## Records provided

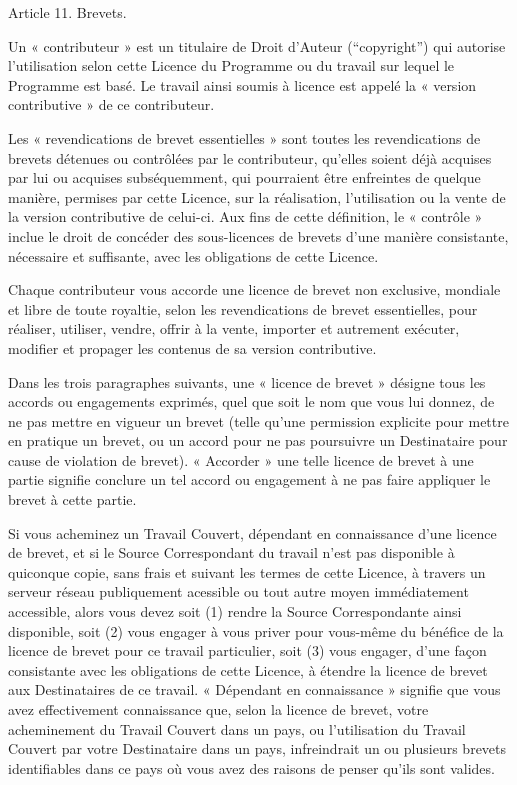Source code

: {Article 11. Brevets.

Un « contributeur » est un titulaire de Droit d’Auteur (“copyright”)
qui autorise l’utilisation selon cette Licence du Programme ou du
travail sur lequel le Programme est basé. Le travail ainsi soumis à
licence est appelé la « version contributive » de ce contributeur.

Les « revendications de brevet essentielles » sont toutes les
revendications de brevets détenues ou contrôlées par le contributeur,
qu’elles soient déjà acquises par lui ou acquises subséquemment, qui
pourraient être enfreintes de quelque manière, permises par cette
Licence, sur la réalisation, l’utilisation ou la vente de la version
contributive de celui-ci. Aux fins de cette définition, le « contrôle »
inclue le droit de concéder des sous-licences de brevets d’une manière
consistante, nécessaire et suffisante, avec les obligations de cette
Licence.

Chaque contributeur vous accorde une licence de brevet non exclusive,
mondiale et libre de toute royaltie, selon les revendications de brevet
essentielles, pour réaliser, utiliser, vendre, offrir à la vente,
importer et autrement exécuter, modifier et propager les contenus de sa
version contributive.

Dans les trois paragraphes suivants, une « licence de brevet » désigne
tous les accords ou engagements exprimés, quel que soit le nom que vous
lui donnez, de ne pas mettre en vigueur un brevet (telle qu’une
permission explicite pour mettre en pratique un brevet, ou un accord
pour ne pas poursuivre un Destinataire pour cause de violation de
brevet). « Accorder » une telle licence de brevet à une partie signifie
conclure un tel accord ou engagement à ne pas faire appliquer le brevet
à cette partie.

Si vous acheminez un Travail Couvert, dépendant en connaissance d’une
licence de brevet, et si le Source Correspondant du travail n’est pas
disponible à quiconque copie, sans frais et suivant les termes de cette
Licence, à travers un serveur réseau publiquement acessible ou tout
autre moyen immédiatement accessible, alors vous devez soit (1) rendre
la Source Correspondante ainsi disponible, soit (2) vous engager à vous
priver pour vous-même du bénéfice de la licence de brevet pour ce
travail particulier, soit (3) vous engager, d’une façon consistante
avec les obligations de cette Licence, à étendre la licence de brevet
aux Destinataires de ce travail. « Dépendant en connaissance » signifie
que vous avez effectivement connaissance que, selon la licence de
brevet, votre acheminement du Travail Couvert dans un pays, ou
l’utilisation du Travail Couvert par votre Destinataire dans un pays,
infreindrait un ou plusieurs brevets identifiables dans ce pays où vous
avez des raisons de penser qu’ils sont valides.

}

## What you are asked to do
Your reply should be a verbatim retyping of the lines from the one that holds "que vous avez" through the last line of the entries.

## Completed exercise
que vous avez effectivement connaissance que, selon la licence de
brevet, votre acheminement du Travail Couvert dans un pays, ou
l’utilisation du Travail Couvert par votre Destinataire dans un pays,
infreindrait un ou plusieurs brevets identifiables dans ce pays où vous
avez des raisons de penser qu’ils sont valides.

}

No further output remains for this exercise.